Task details -
Quote every line below exactly and skip any picture.

Dataset records -
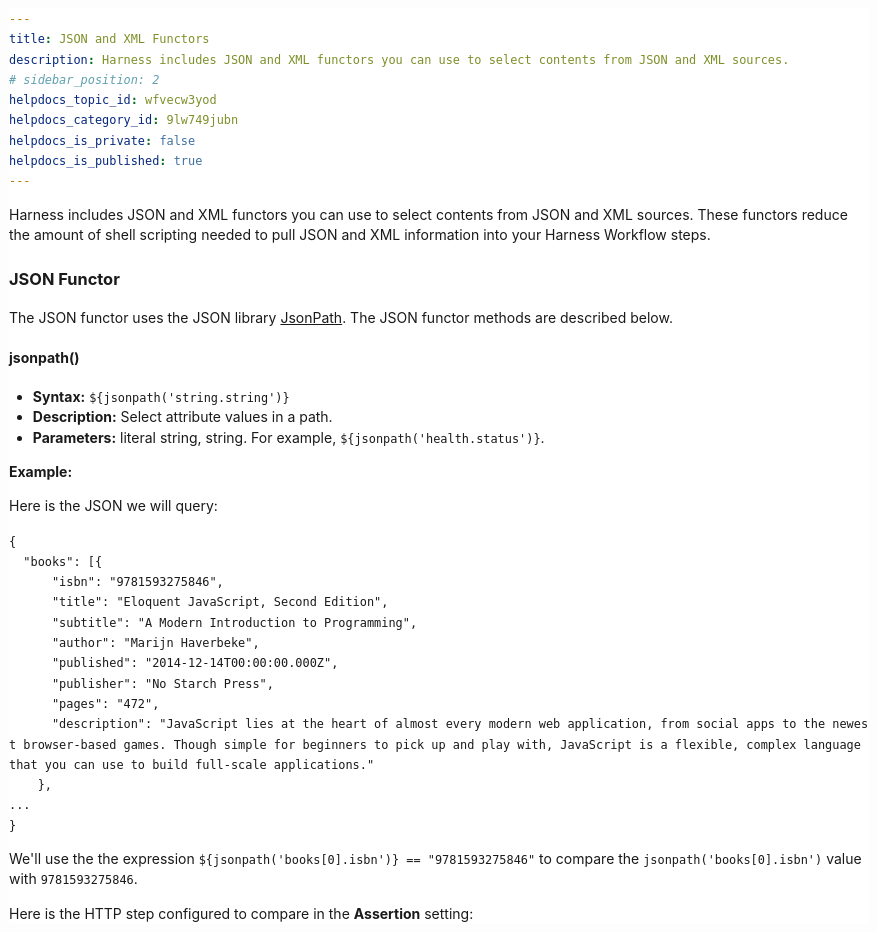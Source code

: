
 ```yaml
---
title: JSON and XML Functors
description: Harness includes JSON and XML functors you can use to select contents from JSON and XML sources.
# sidebar_position: 2
helpdocs_topic_id: wfvecw3yod
helpdocs_category_id: 9lw749jubn
helpdocs_is_private: false
helpdocs_is_published: true
---
```


Harness includes JSON and XML functors you can use to select contents from JSON and XML sources. These functors reduce the amount of shell scripting needed to pull JSON and XML information into your Harness Workflow steps.

### JSON Functor

The JSON functor uses the JSON library [JsonPath](https://github.com/json-path/JsonPath). The JSON functor methods are described below.

#### jsonpath()

* **Syntax:** `${jsonpath('string.string')}`
* **Description:** Select attribute values in a path.
* **Parameters:** literal string, string. For example, `${jsonpath('health.status')}`.

**Example:**

Here is the JSON we will query:


```
{  
  "books": [{  
      "isbn": "9781593275846",  
      "title": "Eloquent JavaScript, Second Edition",  
      "subtitle": "A Modern Introduction to Programming",  
      "author": "Marijn Haverbeke",  
      "published": "2014-12-14T00:00:00.000Z",  
      "publisher": "No Starch Press",  
      "pages": "472",  
      "description": "JavaScript lies at the heart of almost every modern web application, from social apps to the newest browser-based games. Though simple for beginners to pick up and play with, JavaScript is a flexible, complex language that you can use to build full-scale applications."  
    },  
...  
}
```
We'll use the the expression `${jsonpath('books[0].isbn')} == "9781593275846"` to compare the `jsonpath('books[0].isbn')` value with `9781593275846`.

Here is the HTTP step configured to compare in the **Assertion** setting:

Task solution -
Source code

:
 ```yaml
---
title: JSON and XML Functors
description: Harness includes JSON and XML functors you can use to select contents from JSON and XML sources.
# sidebar_position: 2
helpdocs_topic_id: wfvecw3yod
helpdocs_category_id: 9lw749jubn
helpdocs_is_private: false
helpdocs_is_published: true
---
```


Harness includes JSON and XML functors you can use to select contents from JSON and XML sources. These functors reduce the amount of shell scripting needed to pull JSON and XML information into your Harness Workflow steps.

### JSON Functor

The JSON functor uses the JSON library [JsonPath](https://github.com/json-path/JsonPath). The JSON functor methods are described below.

#### jsonpath()

* **Syntax:** `${jsonpath('string.string')}`
* **Description:** Select attribute values in a path.
* **Parameters:** literal string, string. For example, `${jsonpath('health.status')}`.

**Example:**

Here is the JSON we will query:


```
{  
  "books": [{  
      "isbn": "9781593275846",  
      "title": "Eloquent JavaScript, Second Edition",  
      "subtitle": "A Modern Introduction to Programming",  
      "author": "Marijn Haverbeke",  
      "published": "2014-12-14T00:00:00.000Z",  
      "publisher": "No Starch Press",  
      "pages": "472",  
      "description": "JavaScript lies at the heart of almost every modern web application, from social apps to the newest browser-based games. Though simple for beginners to pick up and play with, JavaScript is a flexible, complex language that you can use to build full-scale applications."  
    },  
...  
}
```
We'll use the the expression `${jsonpath('books[0].isbn')} == "9781593275846"` to compare the `jsonpath('books[0].isbn')` value with `9781593275846`.

Here is the HTTP step configured to compare in the **Assertion** setting:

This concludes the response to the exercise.